Capítulo 8
Leonardo dijo esas palabras con la cara fría y se dio la vuelta para salir del sótano.
Elisa escuchó cómo sus pasos se alejaban poco a poco antes de apoyarse en la pared y levantarse lentamente.
Durante los siguientes tres días, se encerró en su habitación y casi no salió.
Apenas probó un par de bocados de la comida que le traían los sirvientes. Por muy soleado que estuviera afuera, no salió ni una sola vez de la habitación.
No podía darle a Josefina ninguna oportunidad más de tenderle una trampa.
Por suerte, Leonardo cumplió con su palabra; durante esos tres días, estuvo acompañando a Josefina y ni siquiera volvió a casa.
Elisa pudo ver en las noticias, una y otra vez, imágenes de ellos dos juntos.
Josefina iba del brazo de Leonardo, con una sonrisa radiante y, cuando él la miraba, sus ojos eran tan tiernos que parecían desbordarse de dulzura.
La víspera de la boda, ella se sentó frente al escritorio y, con mucho cuidado, escribió una lista de todas las preferencias y aversiones de Leonardo.
—Odia el perejil, no come picante; sólo toma café americano sin azúcar; las camisas deben estar perfectamente planchadas; no puede haber ninguna luz mientras duerme...
Al terminar, dobló el papel y llamó a la sirvienta Zaira.
—Esto es para ti — dijo en voz baja—, dámelo después de la boda.
Zaira la miró confundida.—Señora Elizabeth, esto es...
—Por si acaso lo olvido. —Elisa sonrió levemente—. Ya sabes, últimamente mi memoria no es buena.
Aunque Zaira lo encontró extraño, aceptó obediente el papel. —No se preocupe, señora Elizabeth, lo guardaré bien.
Después de que Zaira se marchó, Elisa sacó del fondo del armario una maleta que ya tenía preparada.
Dio una última mirada a la habitación en la que había vivido durante tres años, deteniéndose un instante en la foto de la boda colgada en la pared.
En la foto, Leonardo llevaba un esmoquin impecable, tan apuesto como un dios, mientras ella, con un vestido de novia de incalculable valor, sonreía con dulzura y gracia.
Retiró el marco suavemente y lo dejó boca abajo sobre la mesa, luego se fue sin mirar atrás.
En el vestíbulo del aeropuerto, Antonia ya la estaba esperando desde hacía tiempo.

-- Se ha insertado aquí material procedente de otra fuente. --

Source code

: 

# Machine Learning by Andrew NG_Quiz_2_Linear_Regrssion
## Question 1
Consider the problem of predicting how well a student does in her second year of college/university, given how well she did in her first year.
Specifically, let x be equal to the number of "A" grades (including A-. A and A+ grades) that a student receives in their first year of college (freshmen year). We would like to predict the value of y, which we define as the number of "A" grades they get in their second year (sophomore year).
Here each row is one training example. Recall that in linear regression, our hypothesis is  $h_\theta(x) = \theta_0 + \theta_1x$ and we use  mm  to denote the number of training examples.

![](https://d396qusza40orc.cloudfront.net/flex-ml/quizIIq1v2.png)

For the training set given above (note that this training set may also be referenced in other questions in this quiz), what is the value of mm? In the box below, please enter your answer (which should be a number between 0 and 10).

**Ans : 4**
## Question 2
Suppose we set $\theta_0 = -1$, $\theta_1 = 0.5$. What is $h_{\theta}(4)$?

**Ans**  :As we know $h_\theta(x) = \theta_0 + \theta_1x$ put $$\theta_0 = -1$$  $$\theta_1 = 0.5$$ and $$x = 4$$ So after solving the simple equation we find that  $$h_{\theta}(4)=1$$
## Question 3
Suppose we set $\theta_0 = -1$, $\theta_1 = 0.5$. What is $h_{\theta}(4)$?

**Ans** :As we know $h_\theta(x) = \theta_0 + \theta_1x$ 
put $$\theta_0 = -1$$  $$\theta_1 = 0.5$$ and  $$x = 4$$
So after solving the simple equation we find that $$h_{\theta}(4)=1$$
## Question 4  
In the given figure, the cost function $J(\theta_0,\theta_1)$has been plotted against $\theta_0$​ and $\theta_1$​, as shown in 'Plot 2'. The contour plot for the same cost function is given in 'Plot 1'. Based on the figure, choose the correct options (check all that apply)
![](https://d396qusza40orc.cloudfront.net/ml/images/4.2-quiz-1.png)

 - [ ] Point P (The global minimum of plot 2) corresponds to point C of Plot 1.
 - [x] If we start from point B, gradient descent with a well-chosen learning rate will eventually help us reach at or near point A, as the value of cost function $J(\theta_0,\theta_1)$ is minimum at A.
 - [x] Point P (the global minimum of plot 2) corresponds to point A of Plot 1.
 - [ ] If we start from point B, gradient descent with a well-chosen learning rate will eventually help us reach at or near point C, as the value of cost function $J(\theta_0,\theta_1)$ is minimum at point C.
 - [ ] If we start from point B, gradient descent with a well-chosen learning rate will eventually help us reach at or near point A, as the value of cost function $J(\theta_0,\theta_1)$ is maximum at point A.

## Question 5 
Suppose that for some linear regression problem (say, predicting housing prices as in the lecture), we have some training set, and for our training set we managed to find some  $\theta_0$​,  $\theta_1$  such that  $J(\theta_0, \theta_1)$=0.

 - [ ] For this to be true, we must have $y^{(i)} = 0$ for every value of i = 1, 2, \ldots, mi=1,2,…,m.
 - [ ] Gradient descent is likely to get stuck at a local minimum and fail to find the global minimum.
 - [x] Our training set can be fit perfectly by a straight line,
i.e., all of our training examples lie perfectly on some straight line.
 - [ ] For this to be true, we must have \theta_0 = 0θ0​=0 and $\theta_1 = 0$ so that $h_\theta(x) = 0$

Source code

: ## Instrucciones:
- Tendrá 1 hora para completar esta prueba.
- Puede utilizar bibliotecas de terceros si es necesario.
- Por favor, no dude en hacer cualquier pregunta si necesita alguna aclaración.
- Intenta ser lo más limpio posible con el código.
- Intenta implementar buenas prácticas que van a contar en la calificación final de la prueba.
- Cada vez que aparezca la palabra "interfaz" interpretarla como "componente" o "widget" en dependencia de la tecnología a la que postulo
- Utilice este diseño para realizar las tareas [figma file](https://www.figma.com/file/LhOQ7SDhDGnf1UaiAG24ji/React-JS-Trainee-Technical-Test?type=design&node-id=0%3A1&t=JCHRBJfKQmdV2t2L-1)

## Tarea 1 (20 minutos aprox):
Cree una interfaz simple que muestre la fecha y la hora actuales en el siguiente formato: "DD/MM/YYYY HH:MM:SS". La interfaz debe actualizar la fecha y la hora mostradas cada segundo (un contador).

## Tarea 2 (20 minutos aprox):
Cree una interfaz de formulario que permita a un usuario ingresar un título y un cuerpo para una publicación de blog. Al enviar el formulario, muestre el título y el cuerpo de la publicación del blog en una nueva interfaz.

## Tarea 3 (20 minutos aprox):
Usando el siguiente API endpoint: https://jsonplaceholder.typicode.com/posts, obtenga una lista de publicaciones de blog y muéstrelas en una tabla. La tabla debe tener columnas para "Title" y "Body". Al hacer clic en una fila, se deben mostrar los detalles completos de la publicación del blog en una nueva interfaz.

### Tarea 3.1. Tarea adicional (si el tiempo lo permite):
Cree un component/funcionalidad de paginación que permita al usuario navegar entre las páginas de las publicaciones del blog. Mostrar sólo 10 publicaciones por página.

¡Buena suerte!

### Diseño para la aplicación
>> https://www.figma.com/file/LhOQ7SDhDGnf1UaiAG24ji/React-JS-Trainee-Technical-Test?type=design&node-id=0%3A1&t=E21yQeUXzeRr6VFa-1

Le entregó a Elisa una tarjeta bancaria y un billete de avión. —Aquí tienes, cuatro millones de dólares. A partir de ahora, tú y la familia González ya no tienen nada que ver.
Elisa tomó la tarjeta, con los dedos temblando levemente.
Alzó la mirada hacia Antonia y notó que la otra ni siquiera le dirigía una mirada más.
—Gracias, —murmuró.
Antonia respondió con frialdad: —Estos tres años lo hiciste bien, no hubo ningún problema en la cooperación entre las dos familias.
Hizo una pausa. —Vete, vive la vida que quieras.
Elisa asintió y se dirigió hacia el control de seguridad.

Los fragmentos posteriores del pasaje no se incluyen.